Les agriculteurs sont en colère. Ce n'est pas nouveau puisque l'Union des producteurs agricoles (UPA) se fâche chaque fois que «son» ministre ne lui obéit pas au doigt et à l'œil. Comme ses ancêtres, l'agriculteur moderne est le citoyen le plus jaloux de son autonomie, mais, contrairement à eux, il a besoin du soutien massif des gouvernements pour vivre.

Qui sait, par exemple, que 40 % du coût de production d'un agneau du Québec est payé directement au producteur par l'Assurance stabilisation des revenus agricoles (ASRA), et 60 % seulement par le consommateur? Or, ce programme de soutien financé aux deux tiers par les contribuables et au tiers par les producteurs a accumulé un milliard de dettes, surtout à cause de l'industrie du porc. Une dette que Québec vient de transférer en totalité aux contribuables... «pour la dernière fois», promet-on, ce qui reste à voir!

Après deux rapports majeurs, dont celui de la Commission sur l'avenir de l'agriculture, en 2008, Québec a donc entrepris d'endiguer l'hémorragie, en élargissant tout de même le programme d'aide à l'ensemble des productions agricoles au lieu des seuls 17 groupes admissibles jusqu'ici.

Parmi les mesures, une en particulier soulève la colère de l'UPA. Désormais, la Financière agricole qui gère l'ASRA calculera le montant de la compensation versée aux producteurs à partir du coût moyen de production de 75 % des fermes les plus productives au lieu de toutes les fermes.
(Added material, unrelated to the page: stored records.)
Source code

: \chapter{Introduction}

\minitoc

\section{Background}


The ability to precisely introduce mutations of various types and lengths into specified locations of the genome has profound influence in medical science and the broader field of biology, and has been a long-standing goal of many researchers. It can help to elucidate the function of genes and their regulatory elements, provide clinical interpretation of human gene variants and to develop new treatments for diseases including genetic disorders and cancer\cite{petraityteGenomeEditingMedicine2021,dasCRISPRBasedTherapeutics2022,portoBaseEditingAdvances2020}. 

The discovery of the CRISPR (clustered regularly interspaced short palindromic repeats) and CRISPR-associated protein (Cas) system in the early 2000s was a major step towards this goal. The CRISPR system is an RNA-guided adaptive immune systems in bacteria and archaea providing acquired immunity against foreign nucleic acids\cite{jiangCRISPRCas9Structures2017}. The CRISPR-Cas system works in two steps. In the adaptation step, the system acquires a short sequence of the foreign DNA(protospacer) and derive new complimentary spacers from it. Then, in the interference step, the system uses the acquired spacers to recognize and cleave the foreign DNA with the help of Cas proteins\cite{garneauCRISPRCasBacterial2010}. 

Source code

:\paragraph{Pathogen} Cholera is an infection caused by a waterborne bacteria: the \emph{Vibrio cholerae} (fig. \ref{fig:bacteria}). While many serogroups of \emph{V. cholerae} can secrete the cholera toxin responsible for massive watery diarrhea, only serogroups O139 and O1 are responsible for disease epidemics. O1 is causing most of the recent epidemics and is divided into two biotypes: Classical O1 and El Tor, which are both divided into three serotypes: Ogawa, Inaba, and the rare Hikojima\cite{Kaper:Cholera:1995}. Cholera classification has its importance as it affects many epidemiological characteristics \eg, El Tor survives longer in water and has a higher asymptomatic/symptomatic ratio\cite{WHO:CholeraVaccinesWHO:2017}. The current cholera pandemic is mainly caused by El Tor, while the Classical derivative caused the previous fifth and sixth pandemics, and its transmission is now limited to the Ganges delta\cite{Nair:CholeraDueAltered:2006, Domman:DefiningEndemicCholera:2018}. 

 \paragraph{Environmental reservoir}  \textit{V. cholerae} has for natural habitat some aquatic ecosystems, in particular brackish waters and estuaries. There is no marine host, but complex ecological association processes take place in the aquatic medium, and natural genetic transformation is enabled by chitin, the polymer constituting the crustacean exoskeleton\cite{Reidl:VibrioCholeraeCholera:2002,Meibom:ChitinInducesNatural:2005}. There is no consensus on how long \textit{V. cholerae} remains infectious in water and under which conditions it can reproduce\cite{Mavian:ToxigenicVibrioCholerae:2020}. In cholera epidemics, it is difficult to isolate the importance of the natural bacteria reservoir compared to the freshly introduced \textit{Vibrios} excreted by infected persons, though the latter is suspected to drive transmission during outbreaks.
Comme l'assurance comble la différence entre ce coût moyen et la valeur marchande jamais satisfaisante, l'UPA prétend que la perte de revenus causera la faillite de milliers de fermes moins productives.
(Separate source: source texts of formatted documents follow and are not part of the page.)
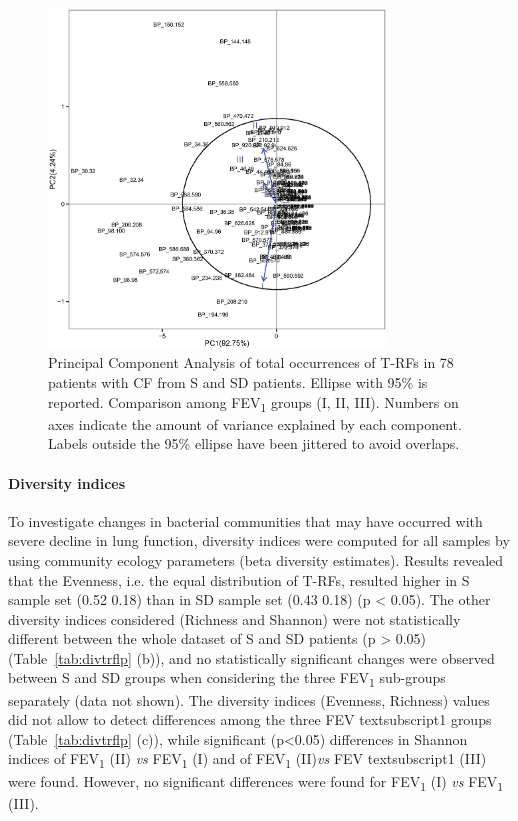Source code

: \begin{figure}[!tb]
	\centering
	\includegraphics[width=0.8\textwidth]{./figures/Chapter_7/Figure_4_fev1_trf}
  	\caption{\label{fig:fig4fev1trf} Principal Component Analysis of total occurrences of T-RFs in 78 patients with CF from S and SD patients. Ellipse with 95\% is reported. Comparison among FEV\textsubscript{1} groups (I, II, III). Numbers on axes indicate the amount of variance explained by each component. Labels outside the 95\% ellipse have been jittered to avoid overlaps.}
\end{figure}

\paragraph{Diversity indices} To investigate changes in bacterial communities that may have occurred with severe decline in lung function, diversity indices were computed for all samples by using community ecology parameters (beta diversity estimates). Results revealed that the Evenness, i.e. the equal distribution of T-RFs, resulted higher in S sample set (0.52 {\textpm} 0.18) than in SD sample set (0.43 {\textpm} 0.18) (p {\textless} 0.05). The other diversity indices considered (Richness and Shannon) were not statistically different between the whole dataset of S and SD patients (p {\textgreater} 0.05) (Table~\ref{tab:divtrflp} (b)), and no statistically significant changes were observed between S and SD groups when considering the three FEV\textsubscript{1} sub-groups separately (data not shown). The diversity indices (Evenness, Richness) values did not allow to detect differences among the three FEV textsubscript{1} groups (Table~\ref{tab:divtrflp} (c)), while significant (p{\textless}0.05) differences in Shannon indices of FEV\textsubscript{1} (II) \textit{vs} FEV\textsubscript{1} (I) and of FEV\textsubscript{1} (II)\textit{vs} FEV textsubscript{1} (III) were found. However, no significant differences were found for FEV\textsubscript{1} (I) \textit{vs} FEV\textsubscript{1} (III).\\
De son côté, la Financière agricole qui applique cette mesure recommandée par la Commission de l'agriculture affirme qu'elle réduira le soutien d'à peine 2,60 $ sur les 180 $ par tête qui sont versés dans le cas du porc. L'an dernier, l'industrie du porc a coûté 500 des 700 millions du programme à elle seule et, grâce à des coûts de production plus bas que la moyenne dans le cas des gros producteurs, une poignée d'entre eux ont une fois de plus remporté le gros lot.

Une autre mesure choque les propriétaires de fermes industrielles, c'est la fixation d'un nombre maximum de têtes assurables. Dénoncé parce qu'il les empêchera de se développer, le plafond vise plutôt à éviter que le programme serve encore à grossir les cheptels même quand les prix dégringolent.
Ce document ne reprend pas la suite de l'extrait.